As Whitney Houston once sang, “I believe the children are our future. Teach them well and let them lead the way.” If children are the future of the financial industry, now is as good a time as any to teach them fiscal responsibility. After all they will be the future bankers, traders, and policy-makers. Teaching them to save is a vital lesson to help secure the health and future of the nation.
For these reasons, the American Bankers Association (ABA) created the Teach Children to Save (TCTS) program and utilized 12,000 bankers on April 21, 2009 National Teach Children to Save Day to get the message across. Since the program’s inception in 1997, the ABA has seen over 60,000 bankers go out and reach 2.8 million children to teach them about savings through ABA specially developed resource kit. The kit contains 20 lesson plans that are age appropriate so that financial education does not have to limited to just one particular age group. The lessons include personal finance topics, including: budgeting, saving, making money grow and examining the difference between “needs” and “wants.”

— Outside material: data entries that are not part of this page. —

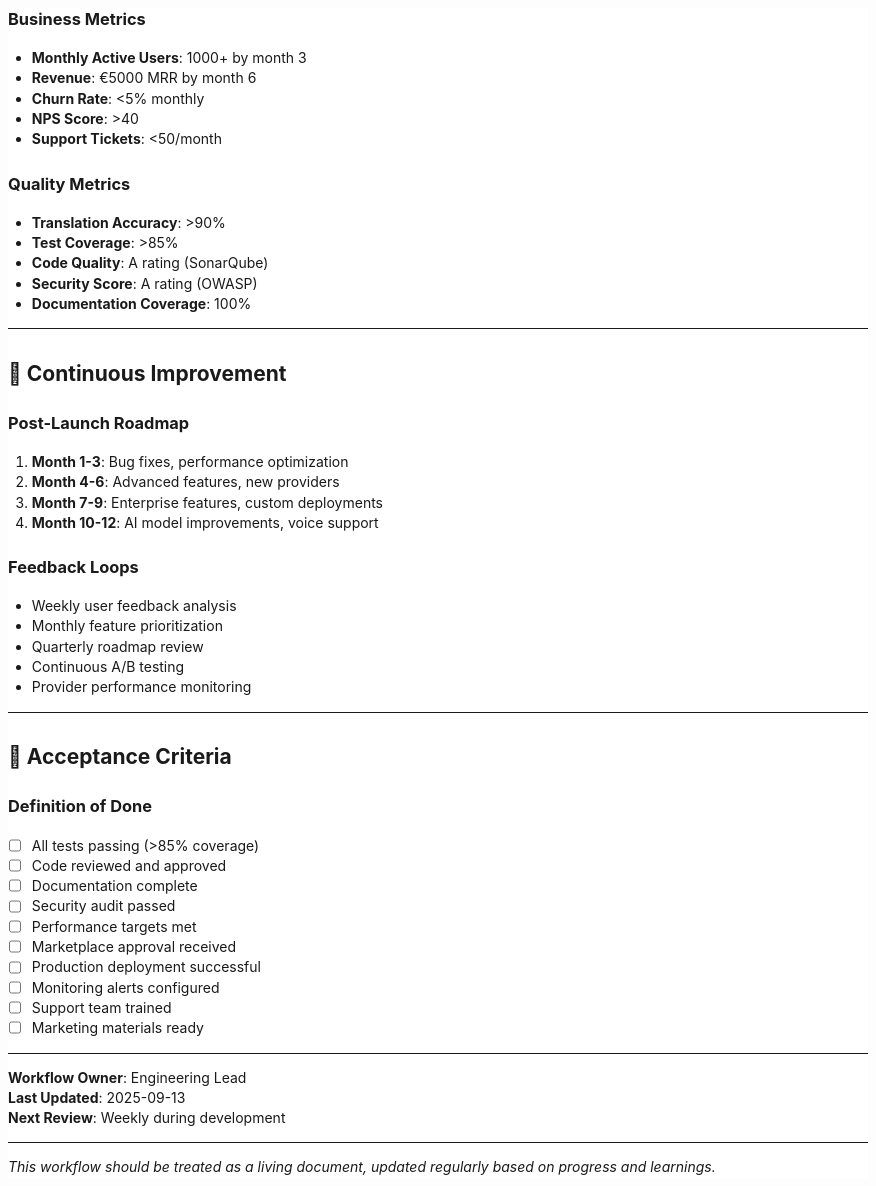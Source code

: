 ### Business Metrics
- **Monthly Active Users**: 1000+ by month 3
- **Revenue**: €5000 MRR by month 6
- **Churn Rate**: <5% monthly
- **NPS Score**: >40
- **Support Tickets**: <50/month

### Quality Metrics
- **Translation Accuracy**: >90%
- **Test Coverage**: >85%
- **Code Quality**: A rating (SonarQube)
- **Security Score**: A rating (OWASP)
- **Documentation Coverage**: 100%

---

## 🔄 Continuous Improvement

### Post-Launch Roadmap
1. **Month 1-3**: Bug fixes, performance optimization
2. **Month 4-6**: Advanced features, new providers
3. **Month 7-9**: Enterprise features, custom deployments
4. **Month 10-12**: AI model improvements, voice support

### Feedback Loops
- Weekly user feedback analysis
- Monthly feature prioritization
- Quarterly roadmap review
- Continuous A/B testing
- Provider performance monitoring

---

## 📝 Acceptance Criteria

### Definition of Done
- [ ] All tests passing (>85% coverage)
- [ ] Code reviewed and approved
- [ ] Documentation complete
- [ ] Security audit passed
- [ ] Performance targets met
- [ ] Marketplace approval received
- [ ] Production deployment successful
- [ ] Monitoring alerts configured
- [ ] Support team trained
- [ ] Marketing materials ready

---

**Workflow Owner**: Engineering Lead  
**Last Updated**: 2025-09-13  
**Next Review**: Weekly during development

---

*This workflow should be treated as a living document, updated regularly based on progress and learnings.*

This year, the ABA has set a goal for financial institutions called the Million Child Challenge, inspiring banks to not limit themselves to just Teach Children to Save Day, but to give a TCTS lesson anytime in 2009 to help them reach their goal of one million children that have been taught fiscal responsibility. On April 21 alone, fiscal lessons where given to 417,475 children.
Why such a need for savings? The program was sparked from the need for a fiscally responsible nation. According to the Pew Research Center, a survey of 2,413 adults in early 2008, found three out of four Americans say that they aren’t saving enough. The fact is that Americans save less than one percent of their incomes and have saved less in the past two decades. But this doesn’t just affect the middle and lower class that are feeling the crunch of the slowed economy, 70 percent of people that are self-identified as upper or upper-middle class said that they too aren’t saving enough.
Children tend to get interested in savings from their parents, so parents need to set the example for their children. Because of low savings among the nation’s parents, it’s no surprise that a 2008 Jump$tart Coalition survey of basic personal finance found that high school seniors were able to answer only 48.3 percent of the questions correctly. It is no surprise that the scores were so low when a survey by Charles Schwab Teen and Money in 2007 revealed that nearly a quarter of teens feel savings is unimportant because of their age.
According to Chairman and CEO Harris Simmons of Zions Bank, Utah’s oldest financial institution, consumers have gotten into the trouble of not saving enough because they “confuse needs with wants and get in over their heads.” A slow economy is the perfect way to take advantage of “teachable moments” because the information seems more pertinent to children, especially those whose families are feeling the pressure of the economic crisis.
Zions Bank, has been participating in the Teach Children to Save program since its inception. They believe that educating children today means smarter consumers and bank customers tomorrow. Many of their efforts have been nationally recognized. They received the 2008 Excellence in Financial Literacy Education Award from the Institute for Financial Literacy. On National Teach Children to Save Day, they had 180 bankers participate at local schools reaching grades K-12. Bankers were encouraged to be creative and use their own activities in addition to the ABA’s lesson plans. Mr. Simmons visited seventh- and eighth-grade students at Bryant Middle School, located in Salt Lake City, where he illustrated the power of watching savings grow through compound interest and how they can save for things that they may enjoy in the future by not frivolously spending their money on snacks and DVDs. Younger children can also be taught the power of savings, which is why Zions Bank President and CEO Scott Anderson and Executive Vice President Rob Brough taught fifth- and sixth-graders at Woods Cross Elementary school the differences between “needs” and “wants” in an effort to help them become lifelong savers.
Besides being an excellent program to get kids comfortable with savings, it’s an excellent opportunity to introduce children to bankers and to saving in hopes that they themselves will become savers. Zions Bank reached out to 9,500 students on National Teach Children to Save Day. After each school visit, they then see children coming in to the branches to open their own savings accounts. Part of making children more comfortable with banking at a young age is to treat them as customers, which is why Zions Bank provides employee training so that new account representatives know how to speak to their young clients, paying attention to them and helping them understand how savings can grow, rather than just speaking to the parents, which can make kids feel left out. Additionally, their children’s savings products are made to be fun for kids. They offer a Kids green savings account product that targets young savers and educates them about how to manage their account with a fun, colorful passbook and stickers.
Teaching children that saving is a vital part of their future is something that any financial institution can do. This is an important enough topic that it should be an on-going effort throughout the year. Beginning with one lesson is an excellent way to get involved in the community and to get future customers to start a kid-friendly savings account with a bank.
There are several easy ways to get started. If a bank has a school that they are already in touch with and doing community outreach with, they can approach the principal about bringing in a team of bankers to talk about easy ways to save. If no connection is currently established, talking to your children’s teachers about how you can help teach savings to the class is usually welcomed and the program can grow from that one opportunity.